Mais le principal problème reste celui de la délocalisation d’une grande partie de l’industrie pharmaceutique hors d’Europe. Actuellement, 80 % des principes actifs et 40 % des médicaments utilisés et consommés en Europe sont produits hors du continent, principalement en Chine et en Inde. Or, comme l’a démontré la pandémie de Covid-19 et la guerre en Ukraine, la moindre crise internationale peut grandement affecter l’approvisionnement de médicaments. En décembre dernier, la Chine a ainsi interdit l’exportation de paracétamol, en raison de l’explosion de Covid-19 en cours sur son territoire. Et si les médicaments innovants sont pour l’instant majoritairement encore fabriqués en Occident, la Chine est en train de rattraper son retard à grande vitesse dans le domaine.

Depuis la première vague de Covid-19 en 2020, tous les pays européens sont d’accord sur la nécessité de relocaliser la production de médicaments sur le Vieux Continent, mais cela est malheureusement plus facile à dire qu’à faire. Chez nous, dans le cadre du projet « France Relance » destiné à « renforcer la chaine de valeurs de médicaments », seulement 18 projets de relocalisation de la production de produits actifs ont ainsi été lancés. La fameuse usine de paracétamol de Roussillon dans l’Isère, très mise en avant par l’exécutif, ne sera opérationnelle qu’en 2025.

Faut-il augmenter les prix pour éviter les pénuries ?

Par ailleurs, les laboratoires pharmaceutiques européens l’assurent : tant que les médicaments génériques coûteront aussi peu cher, ils ne pourront pas relocaliser leur production en Europe. « On se bat pour quelques centimes : avec des rentabilités aussi faibles, comment voulez-vous que l’on ait les moyens d’investir ? » s’insurge Marie-Hélène Dick, présidente du laboratoire français Panpharma. L’Allemagne et la Grèce ont trouvé la solution, en décidant de doubler le prix de certains médicaments indispensables, comme le paracétamol et l’ibuprofène.

Des décisions unilatérales qui créent le risque d’une concurrence déloyale entre les Etats européens.
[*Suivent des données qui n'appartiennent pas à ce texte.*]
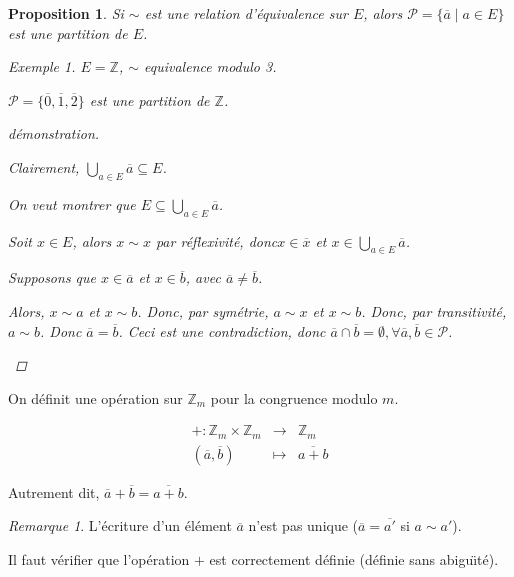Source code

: \documentclass{report}
\newcommand*{\entiers}{\mathbb{Z}}
\newtheorem*{prop}{Proposition}
\theoremstyle{definition}
\theoremstyle{remark}
\newtheorem*{exem}{Exemple}
\newtheorem*{rema}{Remarque}
\begin{document}
	\begin{prop}
		Si $\sim$ est une relation d'\'equivalence sur $E$, alors $\mathcal{P} = \{\overline{a} \mid a \in E\}$ est une partition de $E$.
		\begin{exem}
			$E = \entiers$, $\sim$ equivalence modulo 3.

			$\mathcal{P} = \{\overline{0}, \overline{1}, \overline{2}\}$ est une partition de $\entiers$.
		\end{exem}
		\begin{proof}[d\'emonstration]~

			\begin{nlist}
				\item Clairement, $\bigcup\limits_{a \in E}\overline{a} \subseteq E$.

				On veut montrer que $E \subseteq \bigcup\limits_{a \in E}\overline{a}$.

				Soit $x \in E$, alors $x \sim x$ par r\'eflexivit\'e, donc$x \in \overline{x}$ et $x \in \bigcup\limits_{a \in E}\overline{a}$.
				\item Supposons que $x \in \overline{a}$ et $x \in \overline{b}$, avec $\overline{a} \neq \overline{b}$.

				Alors, $x \sim a$ et $x \sim b$. Donc, par sym\'etrie, $a \sim x$ et $x \sim b$. Donc, par transitivit\'e, $a \sim b$. Donc $\overline{a} = \overline{b}$. Ceci est une contradiction, donc $\overline{a} \cap \overline{b} = \emptyset, \forall \overline{a}, \overline{b} \in \mathcal{P}$.
			\end{nlist}
		\end{proof}
	\end{prop}

	On d\'efinit une op\'eration sur $\entiers_m$ pour la congruence modulo $m$.

	\[
	\begin{array}{rcl}
		+:\entiers_m \times \entiers_m& \to& \entiers_m\\
		(\overline{a}, \overline{b})& \mapsto& \overline{a+b}
	\end{array}
	\]

	Autrement dit, $\overline{a} + \overline{b} = \overline{a+b}$.
	\begin{rema}
		L'\'ecriture d'un \'el\'ement $\overline{a}$ n'est pas unique ($\overline{a} = \overline{a'}$ si $a \sim a'$).
	\end{rema}

	Il faut v\'erifier que l'op\'eration $+$ est correctement d\'efinie (d\'efinie sans abigu\"\i t\'e).
\end{document}
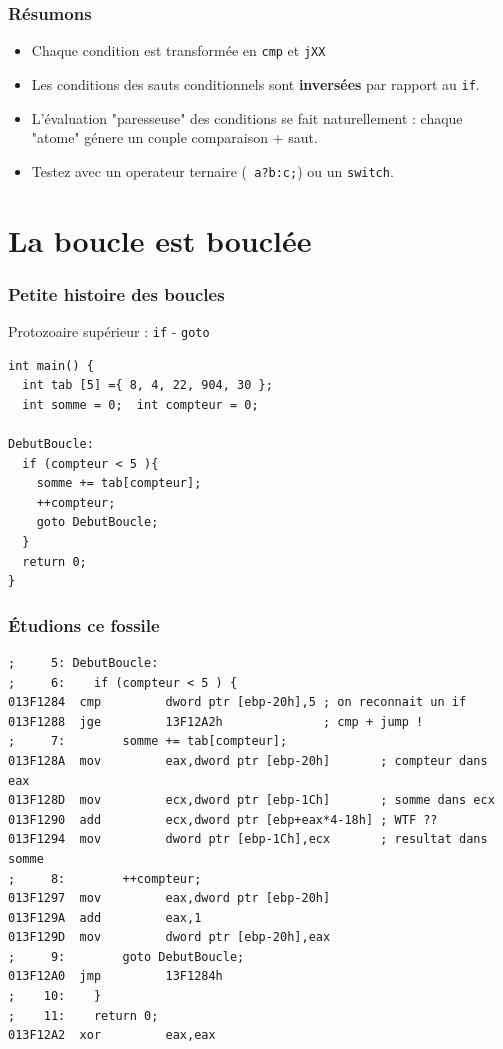 \documentclass{beamer}
\begin{document}
\begin{frame}
\frametitle{Résumons}
\begin{block}{}
\begin{itemize}
\item Chaque condition est transformée en \texttt{cmp} et \texttt{jXX}
\item Les conditions des sauts conditionnels sont \textbf{inversées} par rapport au \texttt{if}.
\item L'évaluation "paresseuse" des conditions se fait naturellement : chaque "atome" génere un couple comparaison + saut.
\item Testez avec un operateur ternaire (\texttt{ a?b:c;}) ou un \lstinline+switch+.
\end{itemize}
\end{block}

\end{frame}



\section{La boucle est bouclée}
\begin{frame}[fragile]
\frametitle{Petite histoire des boucles}
Protozoaire supérieur : \lstinline+if+ - \lstinline+goto+
\begin{lstlisting}
int main() {
  int tab [5] ={ 8, 4, 22, 904, 30 };
  int somme = 0;  int compteur = 0;

DebutBoucle:
  if (compteur < 5 ){
    somme += tab[compteur];
    ++compteur;
    goto DebutBoucle;
  }
  return 0;
}
\end{lstlisting}
\end{frame}

\begin{frame}[fragile]
\frametitle{Étudions ce fossile}
\begin{lstlisting}[language={[x86masm]Assembler}, basicstyle={\scriptsize\ttfamily}]
;     5: DebutBoucle:
;     6: 	if (compteur < 5 ) {
013F1284  cmp         dword ptr [ebp-20h],5 ; on reconnait un if
013F1288  jge         13F12A2h              ; cmp + jump !
;     7: 		somme += tab[compteur];
013F128A  mov         eax,dword ptr [ebp-20h]       ; compteur dans eax
013F128D  mov         ecx,dword ptr [ebp-1Ch]       ; somme dans ecx
013F1290  add         ecx,dword ptr [ebp+eax*4-18h] ; WTF ?? 
013F1294  mov         dword ptr [ebp-1Ch],ecx       ; resultat dans somme
;     8: 		++compteur;
013F1297  mov         eax,dword ptr [ebp-20h]  
013F129A  add         eax,1  
013F129D  mov         dword ptr [ebp-20h],eax  
;     9: 		goto DebutBoucle;
013F12A0  jmp         13F1284h  
;    10: 	}
;    11: 	return 0;
013F12A2  xor         eax,eax  
\end{lstlisting}
\end{frame}
\end{document}
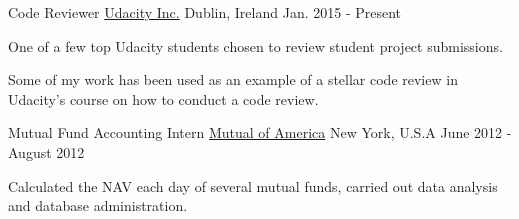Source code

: \begin{cventries}
  \cventry
    {Code Reviewer}
    {\href{https://www.udacity.com/}{Udacity Inc.}}
    {Dublin, Ireland}
    {Jan. 2015 - Present}
    {
      \begin{cvitems}
        \item {One of a few top Udacity students chosen to review student project submissions.}
        \item {Some of my work has been used as an example of a stellar code review in Udacity's course on how to conduct a code review.}
      \end{cvitems}
    }
  \cventry
    {Mutual Fund Accounting Intern}
    {\href{https://www.mutualofamerica.com/}{Mutual of America}}
    {New York, U.S.A}
    {June 2012 - August 2012}
    {
      \begin{cvitems}
        \item {Calculated the NAV each day of several mutual funds, carried out data analysis and database administration.}
      \end{cvitems}
    }
    
  
 
\end{cventries}


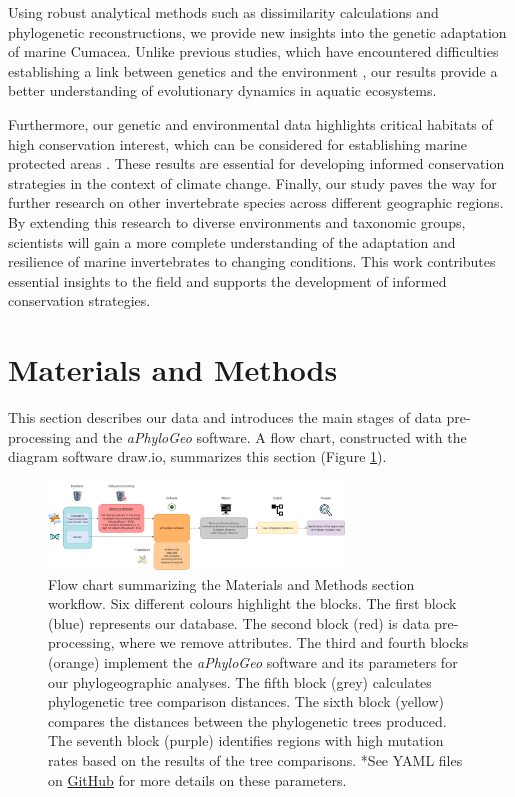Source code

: Using robust analytical methods such as dissimilarity calculations and phylogenetic reconstructions, we provide new insights into the genetic adaptation of marine Cumacea. Unlike previous studies, which have encountered difficulties establishing a link between genetics and the environment \citep{manel2003landscape, balkenhol2009statistical}, our results provide a better understanding of evolutionary dynamics in aquatic ecosystems.

Furthermore, our genetic and environmental data highlights critical habitats of high conservation interest, which can be considered for establishing marine protected areas \citep{levin2009ecological}. These results are essential for developing informed conservation strategies in the context of climate change. Finally, our study paves the way for further research on other invertebrate species across different geographic regions. By extending this research to diverse environments and taxonomic groups, scientists will gain a more complete understanding of the adaptation and resilience of marine invertebrates to changing conditions. This work contributes essential insights to the field and supports the development of informed conservation strategies.

\section{Materials and Methods}\label{materials-methods}
This section describes our data and introduces the main stages of data pre-processing and the \textit{aPhyloGeo} software. A flow chart, constructed with the diagram software draw.io, summarizes this section (Figure \ref{fig:fig1}).

\begin{figure}[htbp]
    \centering
    \includegraphics[width=0.7\textwidth]{diagram.drawio.png}
    \caption{Flow chart summarizing the Materials and Methods section workflow. Six different colours highlight the blocks. The first block (blue) represents our database. The second block (red) is data pre-processing, where we remove attributes. The third and fourth blocks (orange) implement the \textit{aPhyloGeo} software and its parameters for our phylogeographic analyses. The fifth block (grey) calculates phylogenetic tree comparison distances. The sixth block (yellow) compares the distances between the phylogenetic trees produced. The seventh block (purple) identifies regions with high mutation rates based on the results of the tree comparisons. *See YAML files on \href{https://github.com/tahiri-lab/aPhyloGeo}{GitHub} for more details on these parameters. \label{fig:fig1}}
\end{figure}

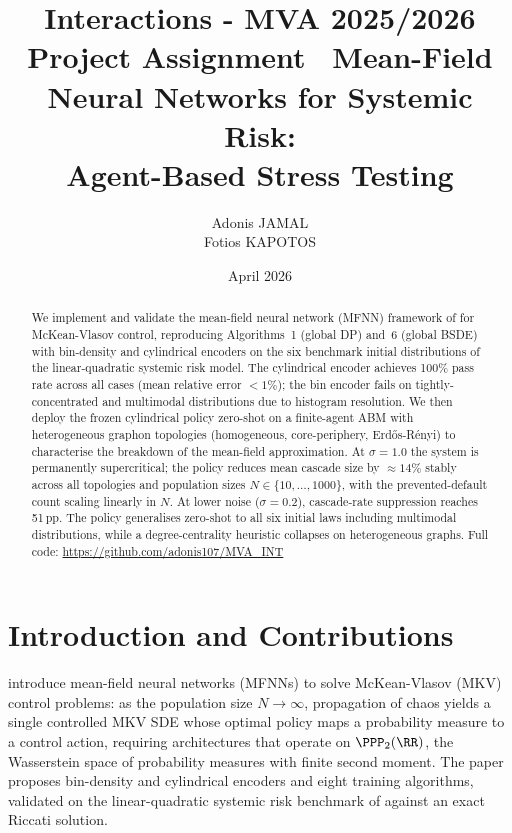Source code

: \documentclass[11pt]{article}
\title{Interactions - MVA 2025/2026
      \\ \Large{Project Assignment}
      \ \Large{Mean-Field Neural Networks for Systemic Risk:\\Agent-Based Stress Testing}}
\author{
Adonis JAMAL \email{adonis.jamal@student-cs.fr}\\
Fotios KAPOTOS \email{fotiskapotos@gmail.com}
}
\date{April 2026}
\begin{document}
\maketitle


\begin{abstract}
We implement and validate the mean-field neural network (MFNN) framework of \citet{pham2024mfnn} for McKean-Vlasov control, reproducing Algorithms~1 (global DP) and~6 (global BSDE) with bin-density and cylindrical encoders on the six benchmark initial distributions of the linear-quadratic systemic risk model. The cylindrical encoder achieves 100\% pass rate across all cases (mean relative error $< 1\%$); the bin encoder fails on tightly-concentrated and multimodal distributions due to histogram resolution. We then deploy the frozen cylindrical policy zero-shot on a finite-agent ABM with heterogeneous graphon topologies (homogeneous, core-periphery, Erdős-Rényi) to characterise the breakdown of the mean-field approximation. At $\sigma = 1.0$ the system is permanently supercritical; the policy reduces mean cascade size by ${\approx}14\%$ stably across all topologies and population sizes $N \in \{10, \ldots, 1000\}$, with the prevented-default count scaling linearly in $N$. At lower noise ($\sigma = 0.2$), cascade-rate suppression reaches 51\,pp. The policy generalises zero-shot to all six initial laws including multimodal distributions, while a degree-centrality heuristic collapses on heterogeneous graphs. Full code: \url{https://github.com/adonis107/MVA_INT}
\end{abstract}


\section{Introduction and Contributions}

\citet{pham2024mfnn} introduce mean-field neural networks (MFNNs) to solve McKean-Vlasov (MKV) control problems: as the population size $N \to \infty$, propagation of chaos \citep{sznitman1991propagation} yields a single controlled MKV SDE whose optimal policy maps a probability measure to a control action, requiring architectures that operate on $\PPP_2(\RR)$, the Wasserstein space of probability measures with finite second moment. The paper proposes bin-density and cylindrical encoders and eight training algorithms, validated on the linear-quadratic systemic risk benchmark of \citet{carmona2015systemic} against an exact Riccati solution.
\end{document}
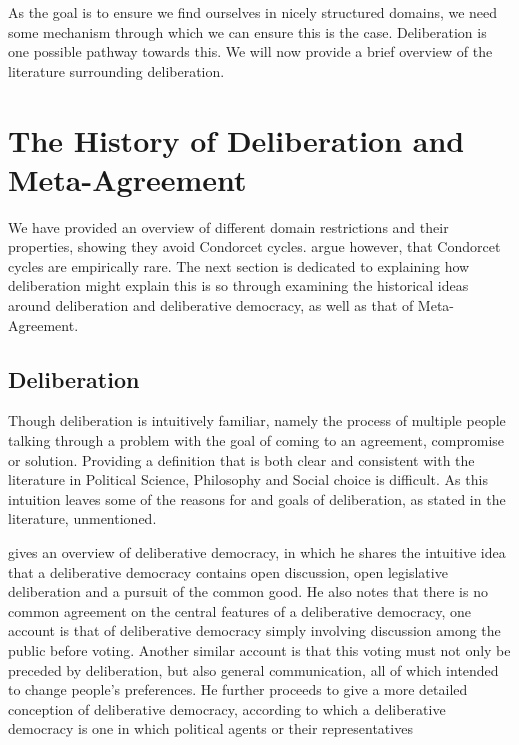 As the goal is to ensure we find ourselves in nicely structured domains, we
need some mechanism through which we can ensure this is the case. Deliberation
is one possible pathway towards this. We will now provide a brief overview of the
literature surrounding deliberation.

\section{The History of Deliberation and Meta-Agreement}

We have provided an overview of different domain restrictions and their
properties, showing they avoid Condorcet cycles.
\citet{bochslerMarquisCondorcetGoes2010} argue however, that Condorcet cycles
are empirically rare. The next section is dedicated to explaining how
deliberation might explain this is so through examining the historical ideas
around deliberation and deliberative democracy, as well as that of
Meta-Agreement.

\subsection{Deliberation}

Though deliberation is intuitively familiar, namely
the process of multiple people talking through a problem with the goal of
coming to an agreement, compromise or solution. Providing a definition that is
both clear and consistent with the literature in Political Science, Philosophy
and Social choice is difficult.  As this intuition leaves some of the reasons for
and goals of deliberation, as stated in the literature, unmentioned.



\citet{freemanDeliberativeDemocracySympathetic2000} gives an overview of deliberative democracy, in which he shares the intuitive idea that a deliberative democracy contains open discussion, open legislative deliberation and a pursuit of the common good. He also notes that there is no common agreement on the central features of a deliberative democracy, one account is that of deliberative democracy simply involving discussion among the public before voting. Another similar account is that this voting must not only be preceded by deliberation, but also general communication, all of which intended to change people's preferences. He further proceeds to give a more detailed conception of deliberative democracy, according to which a deliberative democracy is one in which political agents or their representatives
Le problème étant que sur cette question, comme souvent s’agissant du sanitaire, l’Union Européenne a beaucoup de mal à parler d’une seule voix. « Nous déployons toutes les flexibilités réglementaires à notre disposition » assure pourtant Stella Kyriakides, commissaire à la santé. En mars prochain, la Commission Européenne devrait présenter son plan pour lutter contre la pénurie de médicaments. Mais s’il contiendra de nouvelles obligations de déclarations et de stockages pour les laboratoires, aucun programme de relocalisation massive de la production n’est a priori contenu dans ce plan.